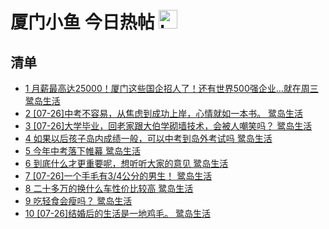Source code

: # 厦门小鱼 今日热帖 <img src="https://file.ipadown.com/tophub/assets/images/media/bbs.xmfish.com.png_50x50.png" width="30" alt="Logo"></img>

## 清单

* [1 月薪最高达25000！厦门这些国企招人了！还有世界500强企业…就在周三 鹭岛生活](http://bbs.xmfish.com/read-htm-tid-17781158.html)
* [2 [07-26]中考不容易，从焦虑到成功上岸，心情就如一本书。 鹭岛生活](http://bbs.xmfish.com/read-htm-tid-17780813.html)
* [3 [07-26]大学毕业，回老家跟大伯学砌墙技术，会被人嘲笑吗？ 鹭岛生活](http://bbs.xmfish.com/read-htm-tid-17780909.html)
* [4 如果以后孩子岛内成绩一般，可以中考到岛外考试吗 鹭岛生活](http://bbs.xmfish.com/read-htm-tid-17780877.html)
* [5 今年中考落下帷幕 鹭岛生活](http://bbs.xmfish.com/read-htm-tid-17780738.html)
* [6 到底什么才更重要呢，想听听大家的意见 鹭岛生活](http://bbs.xmfish.com/read-htm-tid-17780911.html)
* [7 [07-26]一个手毛有3/4公分的男生！ 鹭岛生活](http://bbs.xmfish.com/read-htm-tid-17780666.html)
* [8 二十多万的换什么车性价比较高 鹭岛生活](http://bbs.xmfish.com/read-htm-tid-17781203.html)
* [9 吃轻食会瘦吗？ 鹭岛生活](http://bbs.xmfish.com/read-htm-tid-17780942.html)
* [10 [07-26]结婚后的生活是一地鸡毛。 鹭岛生活](http://bbs.xmfish.com/read-htm-tid-17781309.html)
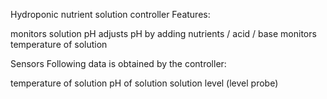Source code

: Hydroponic nutrient solution controller
Features:

monitors solution pH
adjusts pH by adding nutrients / acid / base
monitors temperature of solution 


Sensors
Following data is obtained by the controller:

temperature of solution 
pH of solution
solution level (level probe)

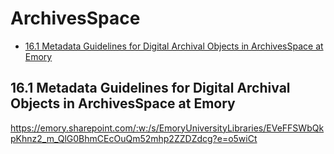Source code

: # ArchivesSpace

* [16.1 Metadata Guidelines for Digital Archival Objects in ArchivesSpace at Emory](#161-metadata-guidelines-for-digital-archival-objects-in-ArchivesSpace-at-Emory)

## 16.1 Metadata Guidelines for Digital Archival Objects in ArchivesSpace at Emory
https://emory.sharepoint.com/:w:/s/EmoryUniversityLibraries/EVeFFSWbQkpKhnz2_m_QlG0BhmCEcOuQm52mhp2ZZDZdcg?e=o5wiCt
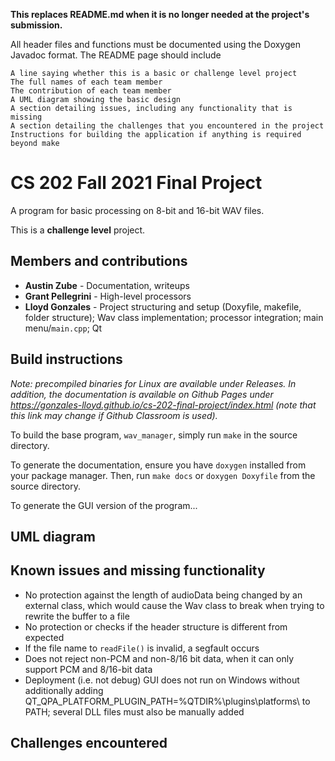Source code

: **This replaces README.md when it is no longer needed at the project's submission.**

All header files and functions must be documented using the Doxygen Javadoc format. The README page should include

    A line saying whether this is a basic or challenge level project
    The full names of each team member
    The contribution of each team member
    A UML diagram showing the basic design
    A section detailing issues, including any functionality that is missing
    A section detailing the challenges that you encountered in the project
    Instructions for building the application if anything is required beyond make

# CS 202 Fall 2021 Final Project
A program for basic processing on 8-bit and 16-bit WAV files. 

This is a **challenge level** project.

## Members and contributions
 - **Austin Zube** - Documentation, writeups
 - **Grant Pellegrini** - High-level processors
 - **Lloyd Gonzales** - Project structuring and setup (Doxyfile, makefile, folder structure); Wav class implementation; processor integration; main menu/`main.cpp`; Qt

## Build instructions
*Note: precompiled binaries for Linux are available under Releases. In addition, the documentation is available on Github Pages under https://gonzales-lloyd.github.io/cs-202-final-project/index.html (note that this link may change if Github Classroom is used).* 

To build the base program, `wav_manager`, simply run `make` in the source directory.

To generate the documentation, ensure you have `doxygen` installed from your package manager. Then, run `make docs` or `doxygen Doxyfile` from the source directory.

To generate the GUI version of the program...
## UML diagram

## Known issues and missing functionality
- No protection against the length of audioData being changed by an external class, which would cause the Wav class to break when trying to rewrite the buffer to a file
- No protection or checks if the header structure is different from expected
- If the file name to `readFile()` is invalid, a segfault occurs
- Does not reject non-PCM and non-8/16 bit data, when it can only support PCM and 8/16-bit data
- Deployment (i.e. not debug) GUI does not run on Windows without additionally adding QT_QPA_PLATFORM_PLUGIN_PATH=%QTDIR%\plugins\platforms\ to PATH; several DLL files must also be manually added

## Challenges encountered
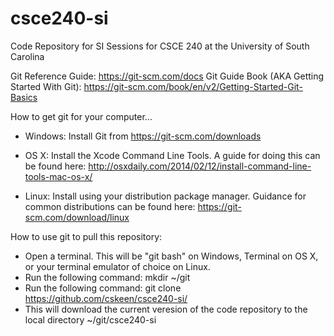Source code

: # csce240-si
Code Repository for SI Sessions for CSCE 240 at the University of South Carolina

Git Reference Guide: https://git-scm.com/docs
Git Guide Book (AKA Getting Started With Git): https://git-scm.com/book/en/v2/Getting-Started-Git-Basics

How to get git for your computer...

* Windows: Install Git from https://git-scm.com/downloads

* OS X: Install the Xcode Command Line Tools. A guide for doing this can be found here: http://osxdaily.com/2014/02/12/install-command-line-tools-mac-os-x/

* Linux: Install using your distribution package manager. Guidance for common distributions can be found here: https://git-scm.com/download/linux

How to use git to pull this repository:

* Open a terminal. This will be "git bash" on Windows, Terminal on OS X, or your terminal emulator of choice on Linux.
* Run the following command: mkdir ~/git
* Run the following command: git clone https://github.com/cskeen/csce240-si/
* This will download the current veresion of the code repository to the local directory ~/git/csce240-si

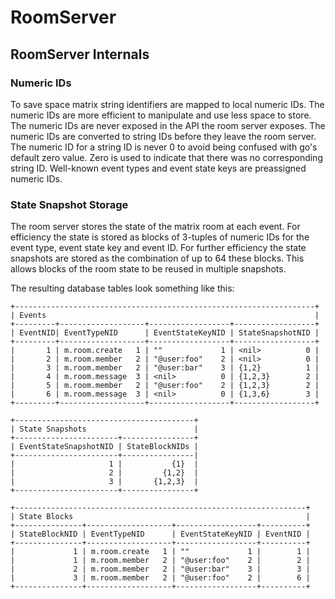 # RoomServer

## RoomServer Internals

### Numeric IDs

To save space matrix string identifiers are mapped to local numeric IDs.
The numeric IDs are more efficient to manipulate and use less space to store.
The numeric IDs are never exposed in the API the room server exposes.
The numeric IDs are converted to string IDs before they leave the room server.
The numeric ID for a string ID is never 0 to avoid being confused with go's
default zero value.
Zero is used to indicate that there was no corresponding string ID.
Well-known event types and event state keys are preassigned numeric IDs.

### State Snapshot Storage

The room server stores the state of the matrix room at each event.
For efficiency the state is stored as blocks of 3-tuples of numeric IDs for the
event type, event state key and event ID. For further efficiency the state
snapshots are stored as the combination of up to 64 these blocks. This allows
blocks of the room state to be reused in multiple snapshots.

The resulting database tables look something like this:

    +-------------------------------------------------------------------+
    | Events                                                            |
    +---------+-------------------+------------------+------------------+
    | EventNID| EventTypeNID      | EventStateKeyNID | StateSnapshotNID |
    +---------+-------------------+------------------+------------------+
    |       1 | m.room.create   1 | ""             1 | <nil>          0 |
    |       2 | m.room.member   2 | "@user:foo"    2 | <nil>          0 |
    |       3 | m.room.member   2 | "@user:bar"    3 | {1,2}          1 |
    |       4 | m.room.message  3 | <nil>          0 | {1,2,3}        2 |
    |       5 | m.room.member   2 | "@user:foo"    2 | {1,2,3}        2 |
    |       6 | m.room.message  3 | <nil>          0 | {1,3,6}        3 |
    +---------+-------------------+------------------+------------------+

    +----------------------------------------+
    | State Snapshots                        |
    +-----------------------+----------------+
    | EventStateSnapshotNID | StateBlockNIDs |
    +-----------------------+----------------|
    |                     1 |           {1}  |
    |                     2 |         {1,2}  |
    |                     3 |       {1,2,3}  |
    +-----------------------+----------------+

    +-----------------------------------------------------------------+
    | State Blocks                                                    |
    +---------------+-------------------+------------------+----------+
    | StateBlockNID | EventTypeNID      | EventStateKeyNID | EventNID |
    +---------------+-------------------+------------------+----------+
    |             1 | m.room.create   1 | ""             1 |        1 |
    |             1 | m.room.member   2 | "@user:foo"    2 |        2 |
    |             2 | m.room.member   2 | "@user:bar"    3 |        3 |
    |             3 | m.room.member   2 | "@user:foo"    2 |        6 |
    +---------------+-------------------+------------------+----------+
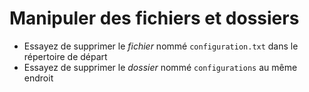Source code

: # Manipuler des fichiers et dossiers

- Essayez de supprimer le *fichier* nommé `configuration.txt` dans le répertoire de départ
- Essayez de supprimer le *dossier* nommé `configurations` au même endroit
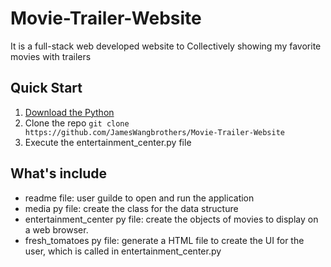 # Movie-Trailer-Website
It is a full-stack web developed website to Collectively showing my favorite movies with trailers

## Quick Start
1. [Download the Python](https://www.python.org/downloads/)
2. Clone the repo  `git clone https://github.com/JamesWangbrothers/Movie-Trailer-Website`
3. Execute the entertainment_center.py file
## What's include
- readme file: user guilde to open and run the application
- media py file: create the class for the data structure
- entertainment_center py file: create the objects of movies to display on a web browser.
- fresh_tomatoes py file: generate a HTML file to create the UI for the user, which is called in entertainment_center.py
+---+
- [About this task]
Go through the data above and print exactly the lines from its first line through the line holding "## 16.1 Metadata", both included, leaving pictures aside.

- [Written solution]
Source code

: # 厦门小鱼 今日热帖 <img src="https://file.ipadown.com/tophub/assets/images/media/bbs.xmfish.com.png_50x50.png" width="30" alt="Logo"></img>

## 清单

* [1 月薪最高达25000！厦门这些国企招人了！还有世界500强企业…就在周三 鹭岛生活](http://bbs.xmfish.com/read-htm-tid-17781158.html)
* [2 [07-26]中考不容易，从焦虑到成功上岸，心情就如一本书。 鹭岛生活](http://bbs.xmfish.com/read-htm-tid-17780813.html)
* [3 [07-26]大学毕业，回老家跟大伯学砌墙技术，会被人嘲笑吗？ 鹭岛生活](http://bbs.xmfish.com/read-htm-tid-17780909.html)
* [4 如果以后孩子岛内成绩一般，可以中考到岛外考试吗 鹭岛生活](http://bbs.xmfish.com/read-htm-tid-17780877.html)
* [5 今年中考落下帷幕 鹭岛生活](http://bbs.xmfish.com/read-htm-tid-17780738.html)
* [6 到底什么才更重要呢，想听听大家的意见 鹭岛生活](http://bbs.xmfish.com/read-htm-tid-17780911.html)
* [7 [07-26]一个手毛有3/4公分的男生！ 鹭岛生活](http://bbs.xmfish.com/read-htm-tid-17780666.html)
* [8 二十多万的换什么车性价比较高 鹭岛生活](http://bbs.xmfish.com/read-htm-tid-17781203.html)
* [9 吃轻食会瘦吗？ 鹭岛生活](http://bbs.xmfish.com/read-htm-tid-17780942.html)
* [10 [07-26]结婚后的生活是一地鸡毛。 鹭岛生活](http://bbs.xmfish.com/read-htm-tid-17781309.html)
Source code

: Hydroponic nutrient solution controller
Features:

monitors solution pH
adjusts pH by adding nutrients / acid / base
monitors temperature of solution 


Sensors
Following data is obtained by the controller:

temperature of solution 
pH of solution
solution level (level probe)

Source code

: # ArchivesSpace

* [16.1 Metadata Guidelines for Digital Archival Objects in ArchivesSpace at Emory](#161-metadata-guidelines-for-digital-archival-objects-in-ArchivesSpace-at-Emory)

## 16.1 Metadata Guidelines for Digital Archival Objects in ArchivesSpace at Emory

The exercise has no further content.